DILI, East Timor (AP) – Voters in East Timor chose a president in a runoff yesterday between former independence fighters who’ve blamed each other for years of political paralysis.
Nobel Peace Prize laureate Jose Ramos-Horta had a commanding lead in the election’s first round but failed to exceed 50 per cent of the votes and avoid the runoff. Ramos-Horta received 46.6 per cent, incumbent President Francisco “Lu Olo” Guterres won 22.1 per cent and 14 other candidates split the rest of the votes in the March 19 election.
Polls closed at 3pm and vote-counting began at 1,200 polling centres across the tiny country.
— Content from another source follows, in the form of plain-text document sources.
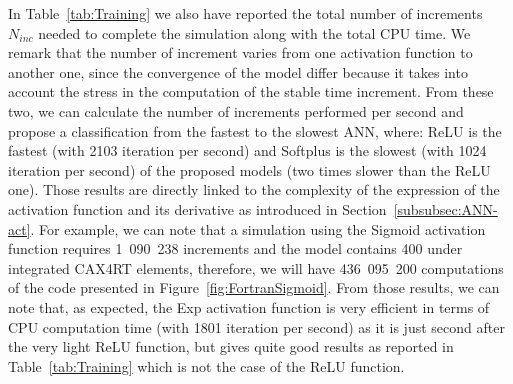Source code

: \documentclass[algorithms,article,submit,pdftex,oneauthors]{Definitions/mdpi}
\begin{document}
In Table~\ref{tab:Training} we also have reported the total number of increments $N_{inc}$ needed to complete the simulation along with the total CPU time.
We remark that the number of increment varies from one activation function to another one, since the convergence of the model differ because it takes into account the stress in the computation of the stable time increment.
From these two, we can calculate the number of increments performed per second and propose a classification from the fastest to the slowest ANN, where: ReLU is the fastest (with 2103 iteration per second) and Softplus is the slowest (with 1024 iteration per second) of the proposed models (two times slower than the ReLU one).
Those results are directly linked to the complexity of the expression of the activation function and its derivative as introduced in Section~\ref{subsubsec:ANN-act}.
For example, we can note that a simulation using the Sigmoid activation function requires 1~090~238 increments and the model contains 400 under integrated CAX4RT elements, therefore, we will have 436~095~200 computations of the code presented in Figure~\ref{fig:FortranSigmoid}.
From those results, we can note that, as expected, the Exp activation function is very efficient in terms of CPU computation time (with 1801 iteration per second) as it is just second after the very light ReLU function, but gives quite good results as reported in Table~\ref{tab:Training} which is not the case of the ReLU function.
\end{document}
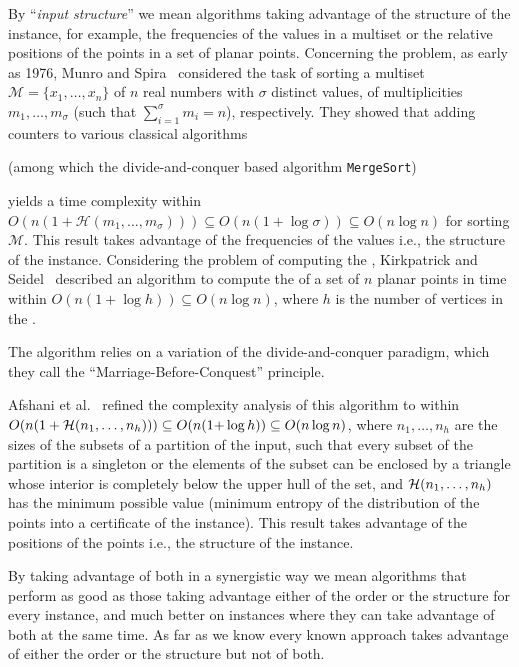 By ``\emph{input structure}'' we mean algorithms taking advantage of
the structure of the instance, for example, the frequencies of the
values in a multiset or the relative positions of the points in a set
of planar points.
Concerning the {} problem, as early as 1976, Munro and
Spira~\cite{1976-JComp-SortingAndSearchingInMultisets-MunroSpira}
considered the task of sorting a multiset
$\mathcal{M}=\{x_1, \dots, x_n\}$ of $n$ real numbers with $\sigma$
distinct values, of multiplicities $m_1, \dots, m_\sigma$ (such that
$\sum_{i=1}^\sigma {m_i}=n$), respectively. They showed that adding
counters to various classical algorithms
\begin{INUTILE}
  (among which the divide-and-conquer based algorithm
  {\tt{MergeSort}})
\end{INUTILE}
yields a time complexity within
$O(n(1+\mathcal{H}(m_1, \dots, m_\sigma))) \subseteq
O(n(1{+}\log{\sigma})) \subseteq O(n\log{n})$ for sorting
$\mathcal{M}$. This result takes advantage of the frequencies of the
values i.e., the structure of the instance.
Considering the problem of computing the {},
Kirkpatrick and
Seidel~\cite{1986-JCom-TheUltimatePlanarConvexHullAlgorithm-KirkpatrickSeidel}
described an algorithm to compute the {} of a set of
$n$ planar points in time within $O(n(1+\log h))\subseteq O(n\log n)$,
where $h$ is the number of vertices in the {}.
\begin{INUTILE}
  The algorithm relies on a variation of the divide-and-conquer
  paradigm, which they call the ``Marriage-Before-Conquest''
  principle.
\end{INUTILE}
Afshani et
al.~\cite{2009-FOCS-InstanceOptimalGeometricAlgorithms-AfshaniBarbayChan}
refined the complexity analysis of this algorithm to within
$O(n(1+{\cal H}(n_1,\ldots,n_h)))\subseteq O(n(1{+}\log h)) \subseteq
O(n\log{n})$, where $n_1, \dots, n_h$ are the sizes of the subsets of
a partition of the input, such that every subset of the partition is a
singleton or the elements of the subset can be enclosed by a triangle
whose interior is completely below the upper hull of the set, and
${\cal H}(n_1,\ldots,n_h)$ has the minimum possible value (minimum
entropy of the distribution of the points into a certificate of the
instance). This result takes advantage of the positions of the points
i.e., the structure of the instance.

By taking advantage of both in a synergistic way we mean algorithms
that perform as good as those taking advantage either of the order or
the structure for every instance, and much better on instances where
they can take advantage of both at the same time. As far as we know
every known approach takes advantage of either the order or the
structure but not of both.


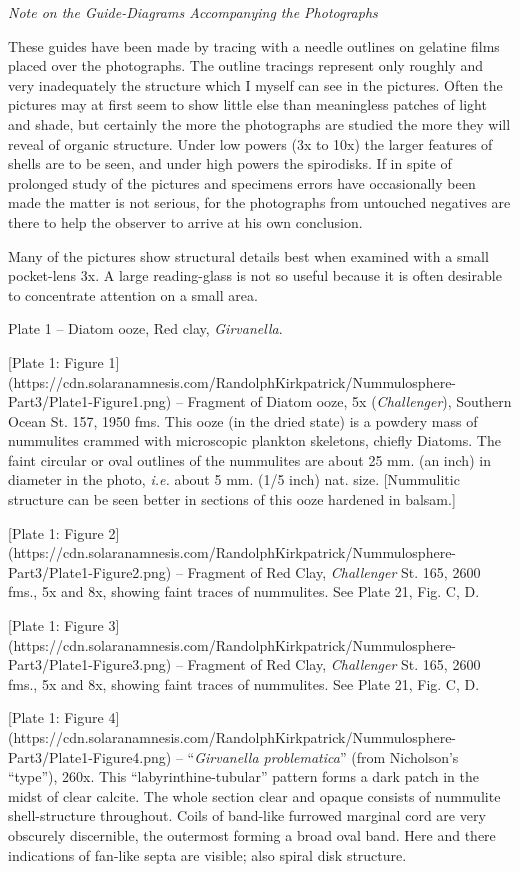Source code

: \documentclass[a4paper, 12pt, oneside]{article}
\begin{document}
\emph{Note on the Guide-Diagrams Accompanying the Photographs}

These guides have been made by tracing with a needle outlines on gelatine films placed over the photographs. The outline tracings represent only roughly and very inadequately the structure which I myself can see in the pictures. Often the pictures may at first seem to show little else than meaningless patches of light and shade, but certainly the more the photographs are studied the more they will reveal of organic structure. Under low powers (3x to 10x) the larger features of shells are to be seen, and under high powers the spirodisks. If in spite of prolonged study of the pictures and specimens errors have occasionally been made the matter is not serious, for the photographs from untouched negatives are there to help the observer to arrive at his own conclusion.

Many of the pictures show structural details best when examined with a small pocket-lens 3x. A large reading-glass is not so useful because it is often desirable to concentrate attention on a small area.

Plate 1 -- Diatom ooze, Red clay, \emph{Girvanella}.

[Plate 1: Figure 1](https://cdn.solaranamnesis.com/RandolphKirkpatrick/Nummulosphere-Part3/Plate1-Figure1.png) -- Fragment of Diatom ooze, 5x (\emph{Challenger}), Southern Ocean St. 157, 1950 fms. This ooze (in the dried state) is a powdery mass of nummulites crammed with microscopic plankton skeletons, chiefly Diatoms. The faint circular or oval outlines of the nummulites are about 25 mm. (an inch) in diameter in the photo, \emph{i.e.} about 5 mm. (1/5 inch) nat. size. [Nummulitic structure can be seen better in sections of this ooze hardened in balsam.]

[Plate 1: Figure 2](https://cdn.solaranamnesis.com/RandolphKirkpatrick/Nummulosphere-Part3/Plate1-Figure2.png) -- Fragment of Red Clay, \emph{Challenger} St. 165, 2600 fms., 5x and 8x, showing faint traces of nummulites. See Plate 21, Fig. C, D.

[Plate 1: Figure 3](https://cdn.solaranamnesis.com/RandolphKirkpatrick/Nummulosphere-Part3/Plate1-Figure3.png) -- Fragment of Red Clay, \emph{Challenger} St. 165, 2600 fms., 5x and 8x, showing faint traces of nummulites. See Plate 21, Fig. C, D.

[Plate 1: Figure 4](https://cdn.solaranamnesis.com/RandolphKirkpatrick/Nummulosphere-Part3/Plate1-Figure4.png) -- ``\emph{Girvanella problematica}'' (from Nicholson's ``type''), 260x. This ``labyrinthine-tubular'' pattern forms a dark patch in the midst of clear calcite. The whole section clear and opaque consists of nummulite shell-structure throughout. Coils of band-like furrowed marginal cord are very obscurely discernible, the outermost forming a broad oval band. Here and there indications of fan-like septa are visible; also spiral disk structure.
\end{document}
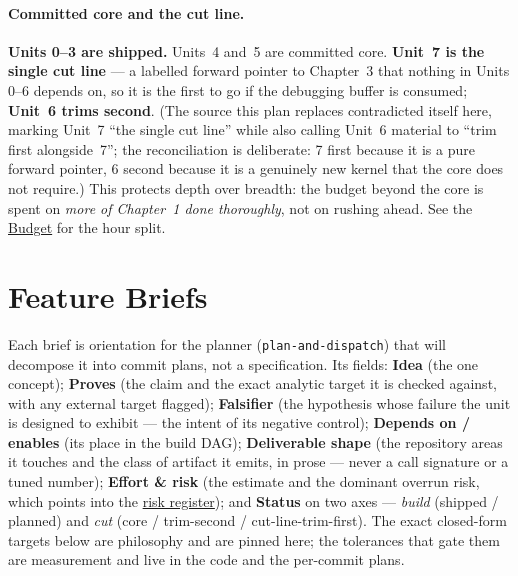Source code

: \documentclass[11pt]{article}
\begin{document}
\paragraph{Committed core and the cut line.} \textbf{Units 0--3 are shipped.} Units~4 and~5 are
committed core. \textbf{Unit~7 is the single cut line} --- a labelled forward pointer to Chapter~3
that nothing in Units 0--6 depends on, so it is the first to go if the debugging buffer is consumed;
\textbf{Unit~6 trims second}. (The source this plan replaces contradicted itself here, marking Unit~7
``the single cut line'' while also calling Unit~6 material to ``trim first alongside~7''; the
reconciliation is deliberate: 7 first because it is a pure forward pointer, 6 second because it is a
genuinely new kernel that the core does not require.) This protects depth over breadth: the budget
beyond the core is spent on \emph{more of Chapter~1 done thoroughly}, not on rushing ahead. See the
\hyperref[sec:budget]{Budget} for the hour split.

\section{Feature Briefs}

Each brief is orientation for the planner (\texttt{plan-and-dispatch}) that will decompose it into
commit plans, not a specification. Its fields: \textbf{Idea} (the one concept); \textbf{Proves} (the
claim and the exact analytic target it is checked against, with any external target flagged);
\textbf{Falsifier} (the hypothesis whose failure the unit is designed to exhibit --- the intent of
its negative control); \textbf{Depends on / enables} (its place in the build DAG); \textbf{Deliverable
shape} (the repository areas it touches and the class of artifact it emits, in prose --- never a call
signature or a tuned number); \textbf{Effort \& risk} (the estimate and the dominant overrun risk,
which points into the \hyperref[sec:risk]{risk register}); and \textbf{Status} on two axes ---
\emph{build} (shipped / planned) and \emph{cut} (core / trim-second / cut-line-trim-first). The exact
closed-form targets below are philosophy and are pinned here; the tolerances that gate them are
measurement and live in the code and the per-commit plans.

\end{document}
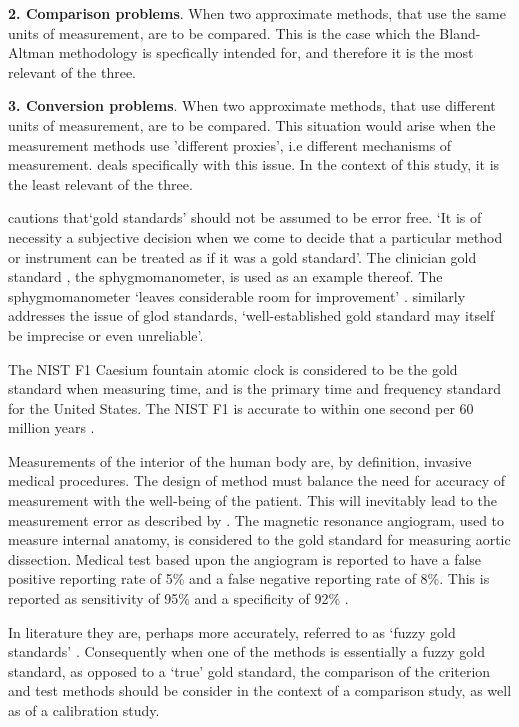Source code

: \documentclass[12pt, a4paper]{report}
\theoremstyle{plain}
\theoremstyle{definition}
\theoremstyle{remark}
\begin{document}
		\bigskip \textbf{2. Comparison problems}. When two approximate
		methods, that use the same units of measurement, are to be
		compared. This is the case which the Bland-Altman methodology is
		specfically intended for, and therefore it is the most relevant of
		the three.
		
		\bigskip \textbf{3. Conversion problems}. When two approximate
		methods, that use different units of measurement, are to be
		compared. This situation would arise when the measurement methods
		use 'different proxies', i.e different mechanisms of measurement.
		\citet{lewis} deals specifically with this issue. In the context
		of this study, it is the least relevant of the three.
		
		\citet[p.47]{DunnSEME} cautions that`gold standards' should not be
		assumed to be error free. `It is of necessity a subjective
		decision when we come to decide that a particular method or
		instrument can be treated as if it was a gold standard'. The
		clinician gold standard , the sphygmomanometer, is used as an
		example thereof.  The sphygmomanometer `leaves considerable room
		for improvement' \citep{DunnSEME}. \citet{pizzi} similarly
		addresses the issue of glod standards, `well-established gold
		standard may itself be imprecise or even unreliable'.
		
		
		The NIST F1 Caesium fountain atomic clock is considered to be the
		gold standard when measuring time, and is the primary time and
		frequency standard for the United States. The NIST F1 is accurate
		to within one second per 60 million years \citep{NIST}.
		
		Measurements of the interior of the human body are, by definition,
		invasive medical procedures. The design of method must balance the
		need for accuracy of measurement with the well-being of the
		patient. This will inevitably lead to the measurement error as
		described by \citet{DunnSEME}. The magnetic resonance angiogram,
		used to measure internal anatomy,  is considered to the gold
		standard for measuring aortic dissection. Medical test based upon
		the angiogram is reported to have a false positive reporting rate
		of 5\% and a false negative reporting rate of 8\%. This is
		reported as sensitivity of 95\% and a specificity of 92\%
		\citep{ACR}.
		
		In literature they are, perhaps more accurately, referred to as
		`fuzzy gold standards' \citep{phelps}. Consequently when one of the methods is
		essentially a fuzzy gold standard, as opposed to a `true' gold
		standard, the comparison of the criterion and test methods should
		be consider in the context of a comparison study, as well as of a
		calibration study.
		
\end{document}
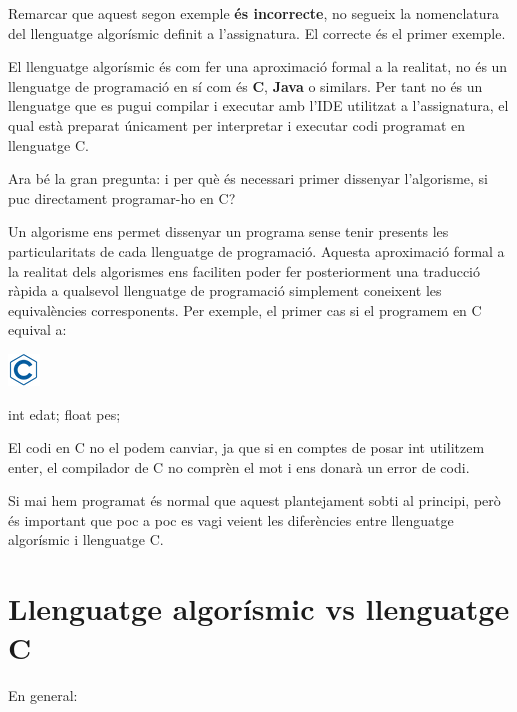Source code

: \documentclass[]{book}
\newenvironment{Shaded}{\begin{snugshade}}{\end{snugshade}}
\newcommand{\DataTypeTok}[1]{\textcolor[rgb]{0.13,0.29,0.53}{#1}}
\newcommand{\NormalTok}[1]{#1}
\begin{document}
Remarcar que aquest segon exemple \textbf{és incorrecte}, no segueix la nomenclatura del llenguatge algorísmic definit a l'assignatura. El correcte és el primer exemple.

El llenguatge algorísmic és com fer una aproximació formal a la realitat, no és un llenguatge de programació en sí com és \textbf{C}, \textbf{Java} o similars. Per tant no és un llenguatge que es pugui compilar i executar amb l'IDE utilitzat a l'assignatura, el qual està preparat únicament per interpretar i executar codi programat en llenguatge C.

Ara bé la gran pregunta: i per què és necessari primer dissenyar l'algorisme, si puc directament programar-ho en C?

Un algorisme ens permet dissenyar un programa sense tenir presents les particularitats de cada llenguatge de programació. Aquesta aproximació formal a la realitat dels algorismes ens faciliten poder fer posteriorment una traducció ràpida a qualsevol llenguatge de programació simplement coneixent les equivalències corresponents. Per exemple, el primer cas si el programem en C equival a:

\includegraphics{./img/c.png}

\begin{Shaded}
\begin{Highlighting}[]
\DataTypeTok{int}\NormalTok{ edat;}
\DataTypeTok{float}\NormalTok{ pes;}
\end{Highlighting}
\end{Shaded}

El codi en C no el podem canviar, ja que si en comptes de posar int utilitzem enter, el compilador de C no comprèn el mot i ens donarà un error de codi.

Si mai hem programat és normal que aquest plantejament sobti al principi, però és important que poc a poc es vagi veient les diferències entre llenguatge algorísmic i llenguatge C.

\hypertarget{llenguatge-algorismic-vs-llenguatge-c}{%
\section{Llenguatge algorísmic vs llenguatge C}\label{llenguatge-algorismic-vs-llenguatge-c}}

En general:
\end{document}

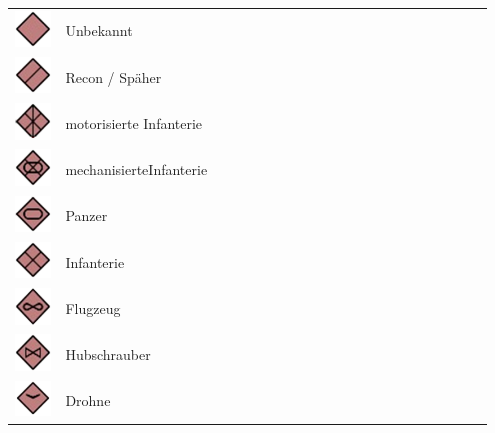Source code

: \begin{longtable}{C{0.1\linewidth} m{0.85\linewidth}}
	\includegraphics[scale=0.8]{../img/advanced/kartenarbeit/Unbekannt.png}	& 	Unbekannt \\
	\includegraphics[scale=0.8]{../img/advanced/kartenarbeit/Recon.png}	& 	Recon / Späher \\
	\includegraphics[scale=0.8]{../img/advanced/kartenarbeit/motorisierteInfanterie.png}	& 	motorisierte Infanterie \\
	\includegraphics[scale=0.8]{../img/advanced/kartenarbeit/mechanisierteInfanterie.png}	& 	mechanisierteInfanterie\\
	\includegraphics[scale=0.8]{../img/advanced/kartenarbeit/Panzer.png}	& 	Panzer \\
	\includegraphics[scale=0.8]{../img/advanced/kartenarbeit/Infanterie.png}	& 	Infanterie \\
	\includegraphics[scale=0.8]{../img/advanced/kartenarbeit/Flugzeug.png}	& 	Flugzeug \\
	\includegraphics[scale=0.8]{../img/advanced/kartenarbeit/Hubschrauber.png}	&	 Hubschrauber \\
	\includegraphics[scale=0.8]{../img/advanced/kartenarbeit/Drohne.png}	& 	Drohne \\
\end{longtable}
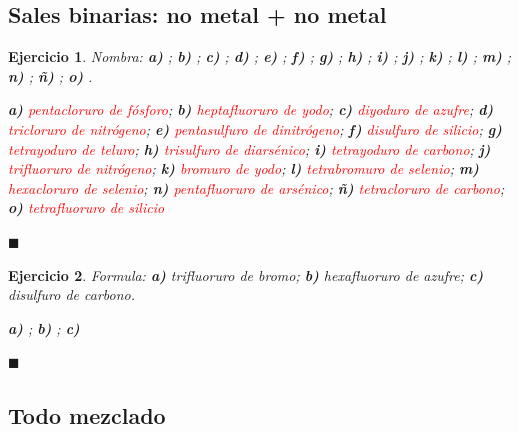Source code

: \documentclass[12pt]{article}
\theoremstyle{mygreennumbox}
\newtheorem{ejercicioT}{Ejercicio}[section]
\newenvironment{exercise}{\begin{eBoxmygreen}\begin{ejercicioT}}{\hfill{\color{mygreen}\tiny\ensuremath{\blacksquare}}\end{ejercicioT}\end{eBoxmygreen}}
\begin{document}
\subsection{Sales binarias: no metal + no metal}

\begin{exercise}
    Nombra: \textbf{a)} ; \textbf{b)} ; \textbf{c)} ; \textbf{d)} ; \textbf{e)} ; \textbf{f)} ; \textbf{g)} ; \textbf{h)} ; \textbf{i)} ; \textbf{j)} ; \textbf{k)} ; \textbf{l)} ; \textbf{m)} ; \textbf{n)} ; \textbf{ñ)} ; \textbf{o)} .
    \begin{solu}
        \textbf{a)} \textcolor{red}{pentacloruro de fósforo}; \textbf{b)} \textcolor{red}{heptafluoruro de yodo}; \textbf{c)} \textcolor{red}{diyoduro de azufre}; \textbf{d)} \textcolor{red}{tricloruro de nitrógeno}; \textbf{e)} \textcolor{red}{pentasulfuro de dinitrógeno}; \textbf{f)} \textcolor{red}{disulfuro de silicio}; \textbf{g)} \textcolor{red}{tetrayoduro de teluro}; \textbf{h)} \textcolor{red}{trisulfuro de diarsénico}; \textbf{i)} \textcolor{red}{tetrayoduro de carbono}; \textbf{j)} \textcolor{red}{trifluoruro de nitrógeno}; \textbf{k)} \textcolor{red}{bromuro de yodo}; \textbf{l)} \textcolor{red}{tetrabromuro de selenio}; \textbf{m)} \textcolor{red}{hexacloruro de selenio}; \textbf{n)} \textcolor{red}{pentafluoruro de arsénico}; \textbf{ñ)} \textcolor{red}{tetracloruro de carbono}; \textbf{o)} \textcolor{red}{tetrafluoruro de silicio}
    \end{solu}
\end{exercise}

\begin{exercise}
    Formula: \textbf{a)} trifluoruro de bromo; \textbf{b)} hexafluoruro de azufre; \textbf{c)} disulfuro de carbono.
    \begin{solu}
        \textbf{a)} \textcolor{red}{}; \textbf{b)} \textcolor{red}{}; \textbf{c)} \textcolor{red}{}
    \end{solu}
\end{exercise}

\subsection{Todo mezclado}
\end{document}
The winner of the runoff takes office on May 20.
“I call on people to accept whatever the results of this election wisely,” Guterres told reporters while voting in Dili, the capital.
Ramos-Horta, East Timor’s president from 2007 to 2012, and Guterres have blamed each other for years of political paralysis.
In 2018, Guterres refused to swear in nine Cabinet nominees from the National Congress of the Reconstruction of East Timor, known as CNRT, a party led by former prime minister and independence leader Xanana Gusmao, who backed Ramos-Horta’s run for president.
Guterres is from the Revolutionary Front for an Independent East Timor, known by its local acronym Fretilin.
Fretilin says Ramos-Horta is unfit for president, accusing him of causing a crisis as prime minister in 2006, when dozens were killed as political rivalries turned into open conflict on the streets of Dili.